Tomb Raider is a lot of fun, the game does the important things right. Controlling Lara is great, she moves in a very fluid and realistic way. If you jump off a high cliff or building she’ll stumble as she lands while continuing the forward momentum. Which in turns makes a large portion of the game a joy to play. Square Enix made a vital decision in creating an open world for the players to explore and run around in. Another important aspect of the game is the upgrading your skills and equipment. Some games shoehorn these role-playing aspects into their games, but with Tomb Raider it makes sense since you’re controlling a young Lara Croft who is growing with experience every time you do something new in the game.
For the most part, this game is great. But it relies too heavily on gimmicks that it constantly repeats throughout the game. For instance, every time it seems Lara is about to fall to her death she lands on that one wooden plank that somehow doesn’t fall apart, even though every other plank around it are getting ripped apart. I understand if it happens once, maybe twice, but I lost count on how many times Lara survives a deadly fall. It spoils the feeling of immersion. There has to be countless of ways Lara could escape a building or tomb other than miraculously surviving a deadly fall. Or in one instance, somehow finding a parachute in a plane (or was it a helicopter) that looked incredibly old and decrepit.
Lara is 21 in this game, has never killed anyone before or used any weapons previously. Yet she somehow is able to beat seasoned warriors and mercenaries in one on one combat and in huge gun battles. I know this is a video game. I know this point might seem nit-picky to some people, but the developers made such a big fuss about Lara’s first kill and how it impacts her, yet 5 minutes later she’s killing with no remorse and with the efficiency of an elite soldier. By the end of the game she has killed hundreds. Which is probably more people than those mercenaries killed. I feel as though the developers missed a huge opportunity to make this game stand out, to make it more unique than Uncharted. Instead they took the easy route and turned Lara Croft into Rambo. Lara’s first kill means nothing if we don’t see her being negatively impacted by it.
But even with these issues it’s hard to deny that those segments where Lara some how survives aren’t fun. Those set pieces are entertaining. Fighting an onslaught of continuous enemies and gunning them down makes you feel like you achieved something by surviving. Getting a head shot with my bow and arrow on a guy who is zip lining down a cliff is incredibly satisfying. All these things I just complained about doesn’t take the fun out of the game, they just seem out of place in a game that tells the story of how Lara Croft came to be, how she became a bad ass. Instead of gradually building her up into that amazing adventurer, we find out she turns into a skilled killer and bad ass instantly after her first kill.

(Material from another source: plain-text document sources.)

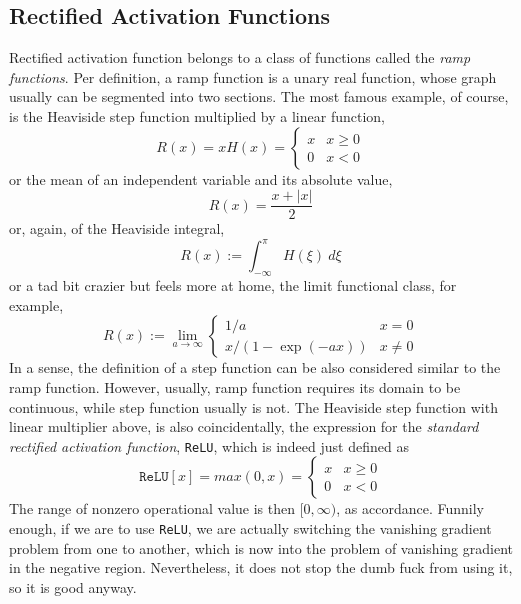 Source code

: \subsection{Rectified Activation Functions}
Rectified activation function belongs to a class of functions called the \textit{ramp functions}. Per definition, a ramp function is a unary real function, whose graph usually can be segmented into two sections. The most famous example, of course, is the Heaviside step function multiplied by a linear function, 
\begin{equation}
    R(x) = xH(x) = \begin{cases}
        x & x \geq 0 \\
        0 & x < 0
    \end{cases}
\end{equation}
or the mean of an independent variable and its absolute value, 
\begin{equation}
    R(x) = \frac{x+|x|}{2}
\end{equation}
or, again, of the Heaviside integral, 
\begin{equation}
    R(x):= \int^{\pi}_{-\infty}H(\xi)\:d\xi
\end{equation}
or a tad bit crazier but feels more at home, the limit functional class, for example, 
\begin{equation}
    R(x) := \lim_{a\to\infty} \begin{cases}
        1/a & x = 0 \\
        x/(1-\exp{(-ax)}) & x \neq 0 
    \end{cases}
\end{equation}
In a sense, the definition of a step function can be also considered similar to the ramp function. However, usually, ramp function requires its domain to be continuous, while step function usually is not. The Heaviside step function with linear multiplier above, is also coincidentally, the expression for the \textit{standard rectified activation function}, \texttt{ReLU}, which is indeed just defined as
\begin{equation}
    \texttt{ReLU}[x] = max(0,x) = \begin{cases}
        x & x \geq 0 \\
        0 & x < 0
    \end{cases}
\end{equation}
The range of nonzero operational value is then $[0,\infty)$, as accordance. Funnily enough, if we are to use \texttt{ReLU}, we are actually switching the vanishing gradient problem from one to another, which is now into the problem of vanishing gradient in the negative region. Nevertheless, it does not stop the dumb fuck from using it, so it is good anyway.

I still highly recommend this game. Microsoft did a great job securing exclusive rights for it because this new Tomb Raider has the potential to compete with the Uncharted franchise and more competition is a good thing. I also recommend reading this article on the original development of Tomb Raider and how it all fell apart for Core Design. Shows some insight on how hellish game development can be and how something with so much potential can be ruined.
So if you haven’t yet, grab this game, it’s worth it.